Now let`s look at elasticnet:
cm.elasticnet <- confusionMatrix(data = predicted.elasticnet, reference = as.factor(testY), positive="М")
cm.elasticnet
## Confusion Matrix and Statistics
##
## Reference
## Prediction Ж М
## Ж 385 65
## М 0 0
##
## Accuracy : 0.8556
## 95% CI : (0.8196, 0.8867)
## No Information Rate : 0.8556
## P-Value [Acc > NIR] : 0.533
##
## Kappa : 0
##
## Mcnemar's Test P-Value : 2.051e-15
##
## Sensitivity : 0.0000
## Specificity : 1.0000
## Pos Pred Value : NaN
## Neg Pred Value : 0.8556
## Prevalence : 0.1444
## Detection Rate : 0.0000
## Detection Prevalence : 0.0000
## Balanced Accuracy : 0.5000
##
## 'Positive' Class : М
##
The accuracy is still 84%, and Kappa is negative again. Shitty results.
For Lasso:
coef(cv.lasso, cv.lasso$lambda.min) %>%
as.matrix %>% as.data.frame %>%
tibble::rownames_to_column() %>%
arrange(-abs(`1`)) %>% head(15)
As far as I can interpret it, negative sign means that the word provide incentives to be assigned to “Ж” class, and the positive sign refers to the probability(?) of this word to be assigned to the “М” class. Thus, if my judjement is correct, суть, рекомендовать, собирать, мировой, иметь, работа - words that can characterized men`s discourse, while узнавать,любовь(!),смочь,приятно, картинка, чудесный - female’s one.

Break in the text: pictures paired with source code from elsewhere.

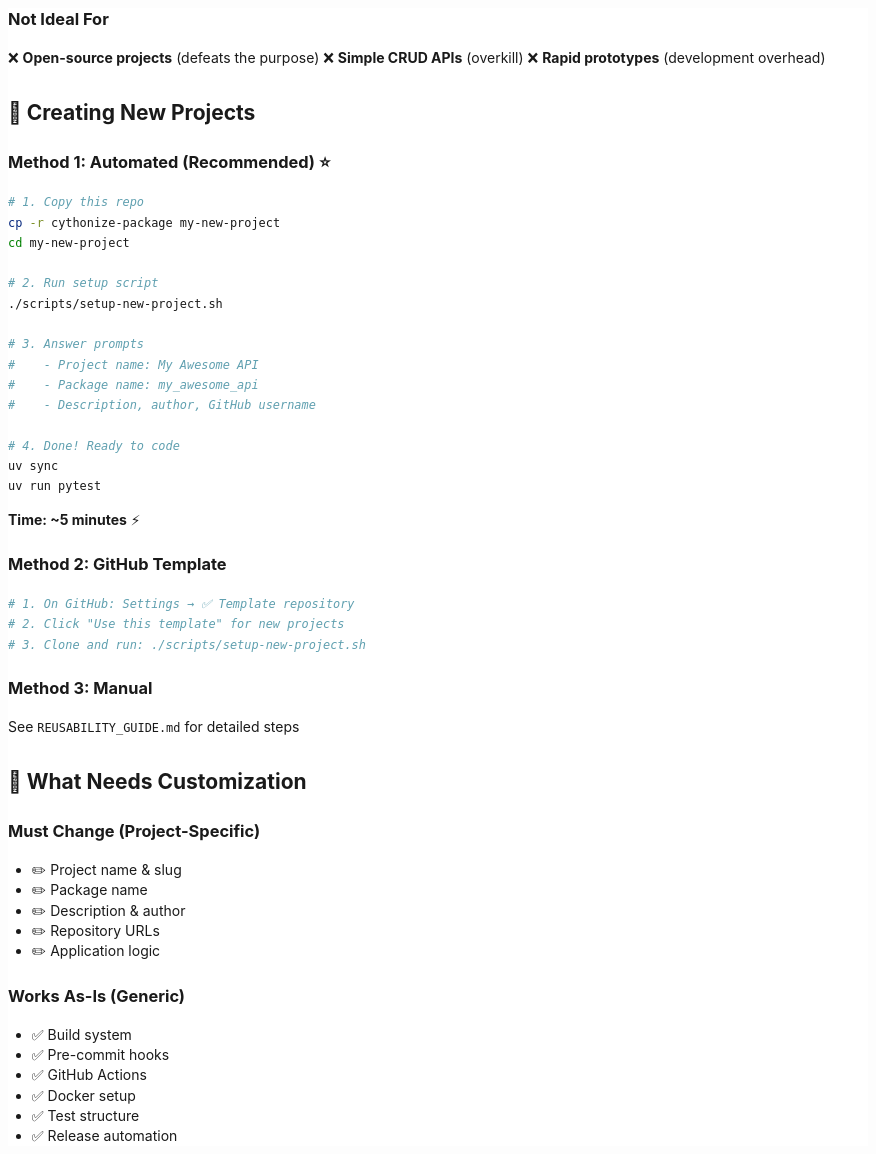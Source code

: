 ### Not Ideal For
❌ **Open-source projects** (defeats the purpose)
❌ **Simple CRUD APIs** (overkill)
❌ **Rapid prototypes** (development overhead)

## 🔄 Creating New Projects

### Method 1: Automated (Recommended) ⭐

```bash
# 1. Copy this repo
cp -r cythonize-package my-new-project
cd my-new-project

# 2. Run setup script
./scripts/setup-new-project.sh

# 3. Answer prompts
#    - Project name: My Awesome API
#    - Package name: my_awesome_api
#    - Description, author, GitHub username

# 4. Done! Ready to code
uv sync
uv run pytest
```

**Time: ~5 minutes** ⚡

### Method 2: GitHub Template

```bash
# 1. On GitHub: Settings → ✅ Template repository
# 2. Click "Use this template" for new projects
# 3. Clone and run: ./scripts/setup-new-project.sh
```

### Method 3: Manual

See `REUSABILITY_GUIDE.md` for detailed steps

## 📝 What Needs Customization

### Must Change (Project-Specific)
- ✏️ Project name & slug
- ✏️ Package name
- ✏️ Description & author
- ✏️ Repository URLs
- ✏️ Application logic

### Works As-Is (Generic)
- ✅ Build system
- ✅ Pre-commit hooks
- ✅ GitHub Actions
- ✅ Docker setup
- ✅ Test structure
- ✅ Release automation
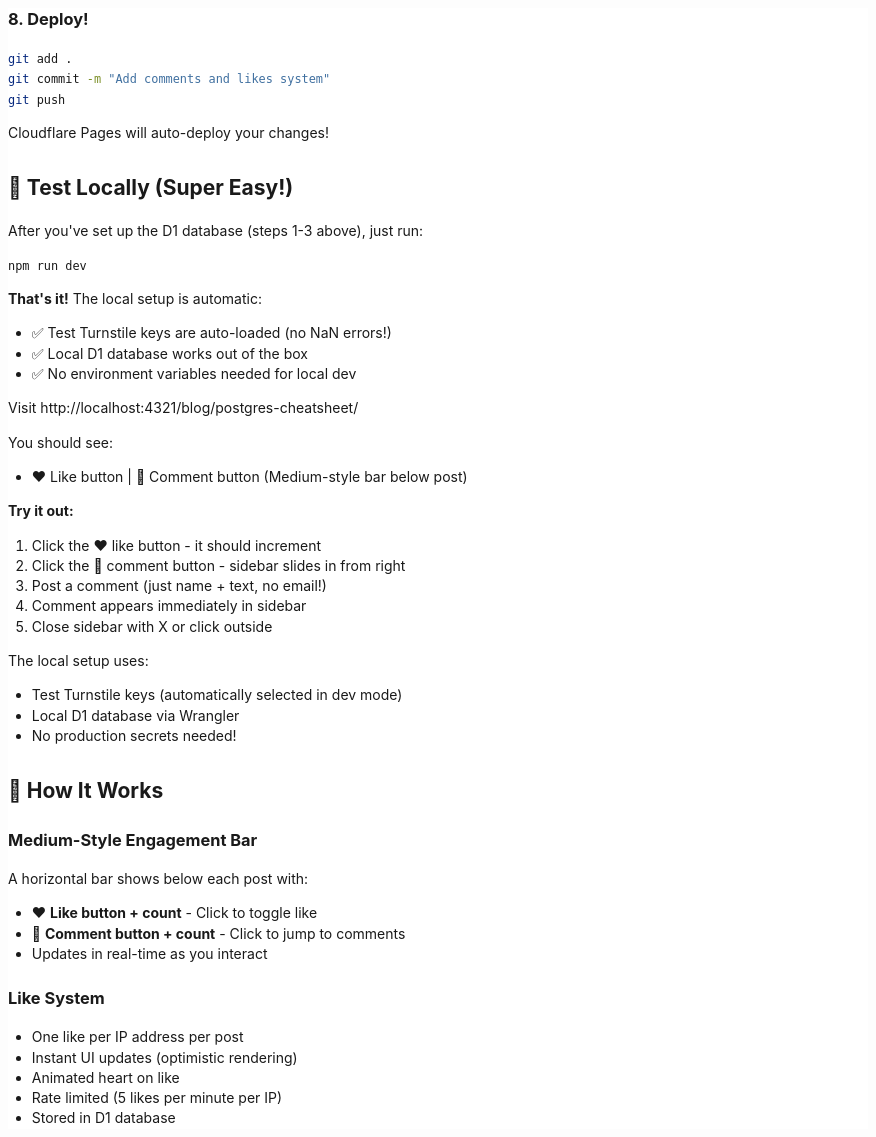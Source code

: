 ### 8. Deploy!

```bash
git add .
git commit -m "Add comments and likes system"
git push
```

Cloudflare Pages will auto-deploy your changes!

## 🧪 Test Locally (Super Easy!)

After you've set up the D1 database (steps 1-3 above), just run:

```bash
npm run dev
```

**That's it!** The local setup is automatic:
- ✅ Test Turnstile keys are auto-loaded (no NaN errors!)
- ✅ Local D1 database works out of the box
- ✅ No environment variables needed for local dev

Visit http://localhost:4321/blog/postgres-cheatsheet/

You should see:
- ❤️ Like button | 💬 Comment button (Medium-style bar below post)

**Try it out:**
1. Click the ❤️ like button - it should increment
2. Click the 💬 comment button - sidebar slides in from right
3. Post a comment (just name + text, no email!)
4. Comment appears immediately in sidebar
5. Close sidebar with X or click outside

The local setup uses:
- Test Turnstile keys (automatically selected in dev mode)
- Local D1 database via Wrangler
- No production secrets needed!

## 📝 How It Works

### Medium-Style Engagement Bar
A horizontal bar shows below each post with:
- ❤️ **Like button + count** - Click to toggle like
- 💬 **Comment button + count** - Click to jump to comments
- Updates in real-time as you interact

### Like System
- One like per IP address per post
- Instant UI updates (optimistic rendering)
- Animated heart on like
- Rate limited (5 likes per minute per IP)
- Stored in D1 database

This time I would not go for error analysis because my models appeared to be quiet poor and misclassified a lot. Consequently, there are a lot of different words causing this.
All in all, it was interesting to build a logistic regression model on a new data without any prior specific expectation. There are several sources could be involved resulting in bad model performance:
First, the data itself can be of poor quality.
Second, I could limit some better lambdas while setting a set seed and the random result appeared to be just this.
Third, I could do some mistakes along the way.
Finally, the test subset is really small and disproportional (only ~50 male review). Since the initial data was very skewed as well, the model could just have not enought data to learn how to distinguish males’ reviews. Thus, performing badly of the even smaller test set.
p.s. I HAD TO CHANGE INTERPRETATIONS SEVERAL TIMES BEFORE SETTING A SET.SEED ALMOST EVERYWHERE! (NOT ONLY AFTER LAMDA CALCULATION BUT ALSO ON THE STAGE OF PREDICTION).